Background: Our understanding of the natural history of cystic fibrosis liver disease (CFLD) is limited, leading to uncertainty for patients their families and clinicians when liver abnormalities are identified.
Aim: to determine the incidence of CFLD, identify risk factors and document the natural history of liver abnormalities in cystic fibrosis (CF).

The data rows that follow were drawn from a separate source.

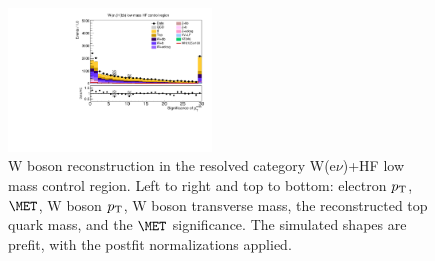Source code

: \begin{figure}[tbp]
\begin{center}
    \includegraphics[width=0.48\textwidth]{figures/wlnhbb2016/resolved/WenWHHeavyFlavorCRLowMass_pfmetsig.pdf}
    \caption{W boson reconstruction in the resolved category W(e$\nu$)+HF low mass control region.
    Left to right and top to bottom: electron $p_{\mathrm{T}}$, $\MET$, W boson $p_{\mathrm{T}}$, W boson transverse mass,
    the reconstructed top quark mass, and the $\MET$ significance.
    The simulated shapes are prefit, with the postfit normalizations applied.}
    \label{fig:res_WenHFLowMass_WBosons}
  \end{center}
\end{figure}
\clearpage

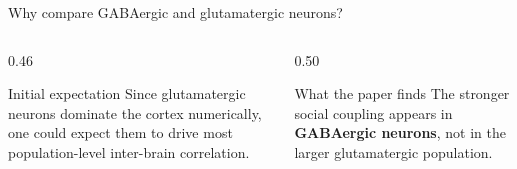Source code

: \documentclass[aspectratio=169,11pt]{beamer}
\begin{document}
\begin{frame}{Why compare GABAergic and glutamatergic neurons?}
\begin{columns}[T]
  \begin{column}{0.46\textwidth}
    \begin{block}{Initial expectation}
    Since glutamatergic neurons dominate the cortex numerically, one could expect them to drive most population-level inter-brain correlation.
    \end{block}
  \end{column}
  \begin{column}{0.50\textwidth}
    \begin{alertblock}{What the paper finds}
    The stronger social coupling appears in \textbf{GABAergic neurons}, not in the larger glutamatergic population.
    \end{alertblock}
  \end{column}
\end{columns}
\vspace{0.4em}
\begin{center}
\end{center}
\end{frame}
\end{document}

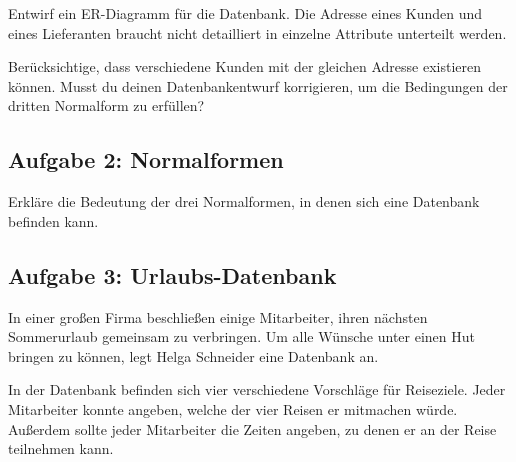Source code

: \begin{compactenum}[a)]
\item Entwirf ein ER-Diagramm für die Datenbank. Die Adresse eines Kunden und
eines Lieferanten braucht nicht detailliert in einzelne Attribute unterteilt
werden.
\item Berücksichtige, dass verschiedene Kunden mit der gleichen Adresse
existieren können. Musst du deinen Datenbankentwurf korrigieren, um die
Bedingungen der dritten Normalform zu erfüllen?
\end{compactenum}


\subsection{Aufgabe 2: Normalformen}

Erkläre die Bedeutung der drei Normalformen, in denen sich eine Datenbank befinden kann.


\subsection{Aufgabe 3: Urlaubs-Datenbank}

In einer großen Firma beschließen einige Mitarbeiter, ihren nächsten
Sommerurlaub gemeinsam zu verbringen. Um alle Wünsche unter einen Hut bringen zu
können, legt Helga Schneider eine Datenbank an.

In der Datenbank befinden sich vier verschiedene Vorschläge für Reiseziele.
Jeder Mitarbeiter konnte angeben, welche der vier Reisen er mitmachen würde.
Außerdem sollte jeder Mitarbeiter die Zeiten angeben, zu denen er an der Reise
teilnehmen kann.

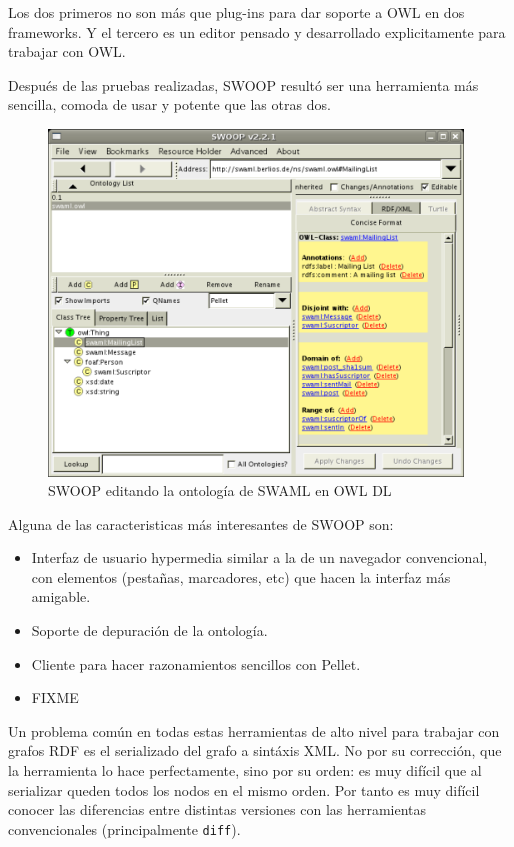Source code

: Los dos primeros no son más que plug-ins para dar soporte a OWL en dos 
frameworks. Y el tercero es un editor pensado y desarrollado explicitamente
para trabajar con OWL.

Después de las pruebas realizadas, SWOOP resultó ser una herramienta más sencilla,
comoda de usar y potente que las otras dos.

\begin{figure}[ht]
	\centering
	\includegraphics[width=11cm]{images/swoop.png}
	\caption{SWOOP editando la ontología de SWAML en OWL DL}
	\label{fig:evoWeb}
\end{figure}

Alguna de las caracteristicas más interesantes de SWOOP son:

\begin{itemize}
  \item Interfaz de usuario hypermedia similar a la de un navegador convencional, 
	con elementos (pestañas, marcadores, etc) que hacen la interfaz más 
	amigable.
  \item Soporte de depuración de la ontología.
  \item Cliente para hacer razonamientos sencillos con Pellet.
  \item FIXME
\end{itemize}

Un problema común en todas estas herramientas de alto nivel para trabajar con
grafos RDF es el serializado del grafo a sintáxis XML. No por su corrección,
que la herramienta lo hace perfectamente, sino por su orden: es muy difícil
que al serializar queden todos los nodos en el mismo orden. Por tanto es muy
difícil conocer las diferencias entre distintas versiones con las herramientas
convencionales (principalmente \texttt{diff}).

Methods: The Irish longitudinal study of CFLD (ILSCFLD) prospectively enrolled 95% of children with CF in 2007. Their liver disease status was classified as (i) advanced liver disease with portal hypertension (CFLD). (ii) nonspecific cystic fibrosis liver disease (NSCFLD) (iii) no liver disease (NoLD) RESULTS: 480/522 (91.9%) children were followed for a median 8.53 years IQR 1.28, of whom 35 (7.29%) had CFLD, 110 (22.9%) NSCFLD and 335 (69.79%) had NoLD. At follow-up 28/445 (6.29%) participants without CFLD at baseline, progressed to CFLD (Incidence 7.51/1000 person years (Pyrs) (95%CI 4.99-10.86). Of these 25/28(89.28%) were <10 years. No participant >10 years of age without clinical or radiological evidence of liver disease at baseline progressed to CFLD. During follow-up 18/35(51.43%) participants with CFLD died or received a transplant, MTx rate 7.75/100 Pyrs (95%CI 4.59-12.25) compared to NSCFLD 2.33/100 Pyrs (95%CI 1.44-3.56) and NoLD 1.13/100 Pyrs (95%CI 0.77-1.59). CFLD was an independent risk factor for mortality in CF. Children with CFLD also had a shorter life expectancy.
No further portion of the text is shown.